● **Task item**:
Look through the entries below. Report each line that has the word "simple" in it.

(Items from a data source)
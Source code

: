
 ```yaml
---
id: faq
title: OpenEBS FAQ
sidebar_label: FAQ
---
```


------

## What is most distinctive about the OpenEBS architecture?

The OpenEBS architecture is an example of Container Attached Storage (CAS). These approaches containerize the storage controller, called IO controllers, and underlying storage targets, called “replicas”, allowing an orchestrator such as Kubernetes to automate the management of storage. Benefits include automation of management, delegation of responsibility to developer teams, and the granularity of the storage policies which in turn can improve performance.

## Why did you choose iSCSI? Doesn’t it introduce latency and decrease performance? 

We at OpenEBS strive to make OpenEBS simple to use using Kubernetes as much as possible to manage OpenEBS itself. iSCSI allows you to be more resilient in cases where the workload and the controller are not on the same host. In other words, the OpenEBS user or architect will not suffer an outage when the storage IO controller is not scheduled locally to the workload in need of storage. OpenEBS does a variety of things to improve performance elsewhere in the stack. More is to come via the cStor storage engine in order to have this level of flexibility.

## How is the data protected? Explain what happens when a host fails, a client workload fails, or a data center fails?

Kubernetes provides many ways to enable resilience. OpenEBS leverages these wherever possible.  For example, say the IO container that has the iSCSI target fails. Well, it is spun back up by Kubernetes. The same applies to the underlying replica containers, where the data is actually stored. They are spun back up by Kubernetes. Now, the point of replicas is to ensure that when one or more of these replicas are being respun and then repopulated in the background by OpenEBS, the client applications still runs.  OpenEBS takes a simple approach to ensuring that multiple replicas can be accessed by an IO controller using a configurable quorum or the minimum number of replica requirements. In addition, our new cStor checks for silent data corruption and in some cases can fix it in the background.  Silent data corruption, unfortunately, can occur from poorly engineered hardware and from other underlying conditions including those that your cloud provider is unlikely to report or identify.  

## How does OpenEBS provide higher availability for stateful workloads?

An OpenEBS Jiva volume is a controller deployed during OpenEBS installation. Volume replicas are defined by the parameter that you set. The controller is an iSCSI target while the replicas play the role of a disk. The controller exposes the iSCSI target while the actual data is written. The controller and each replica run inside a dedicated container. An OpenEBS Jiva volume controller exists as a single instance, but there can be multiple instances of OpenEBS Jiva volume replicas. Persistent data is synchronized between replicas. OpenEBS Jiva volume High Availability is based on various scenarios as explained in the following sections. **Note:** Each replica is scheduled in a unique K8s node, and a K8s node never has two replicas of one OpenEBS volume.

--

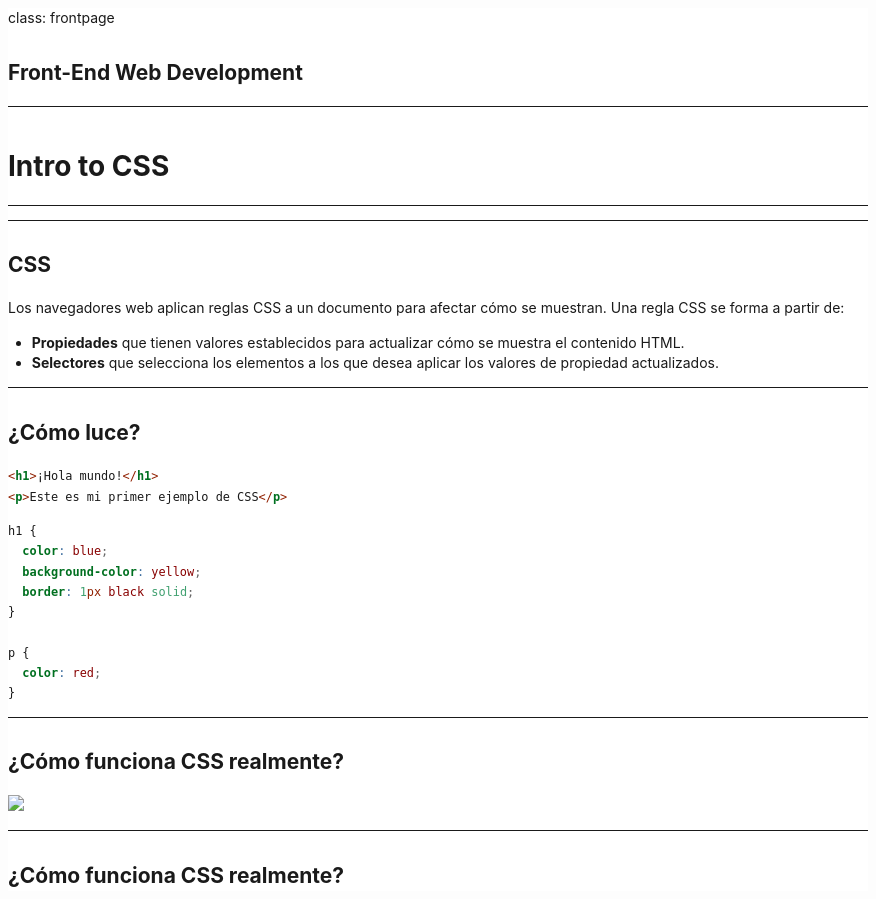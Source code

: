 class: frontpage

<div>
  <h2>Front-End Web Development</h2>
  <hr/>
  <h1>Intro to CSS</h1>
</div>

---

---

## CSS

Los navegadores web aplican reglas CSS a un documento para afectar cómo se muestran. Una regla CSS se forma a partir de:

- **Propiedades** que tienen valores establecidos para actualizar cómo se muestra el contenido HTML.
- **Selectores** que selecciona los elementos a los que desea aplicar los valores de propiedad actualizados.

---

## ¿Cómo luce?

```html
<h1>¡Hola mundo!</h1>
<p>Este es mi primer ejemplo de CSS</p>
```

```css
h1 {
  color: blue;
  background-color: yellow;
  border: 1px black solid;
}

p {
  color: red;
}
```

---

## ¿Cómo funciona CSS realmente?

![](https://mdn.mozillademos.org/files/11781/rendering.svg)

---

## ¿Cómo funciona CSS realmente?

● **Task result**:
We at OpenEBS strive to make OpenEBS simple to use using Kubernetes as much as possible to manage OpenEBS itself. iSCSI allows you to be more resilient in cases where the workload and the controller are not on the same host. In other words, the OpenEBS user or architect will not suffer an outage when the storage IO controller is not scheduled locally to the workload in need of storage. OpenEBS does a variety of things to improve performance elsewhere in the stack. More is to come via the cStor storage engine in order to have this level of flexibility.
Kubernetes provides many ways to enable resilience. OpenEBS leverages these wherever possible.  For example, say the IO container that has the iSCSI target fails. Well, it is spun back up by Kubernetes. The same applies to the underlying replica containers, where the data is actually stored. They are spun back up by Kubernetes. Now, the point of replicas is to ensure that when one or more of these replicas are being respun and then repopulated in the background by OpenEBS, the client applications still runs.  OpenEBS takes a simple approach to ensuring that multiple replicas can be accessed by an IO controller using a configurable quorum or the minimum number of replica requirements. In addition, our new cStor checks for silent data corruption and in some cases can fix it in the background.  Silent data corruption, unfortunately, can occur from poorly engineered hardware and from other underlying conditions including those that your cloud provider is unlikely to report or identify.  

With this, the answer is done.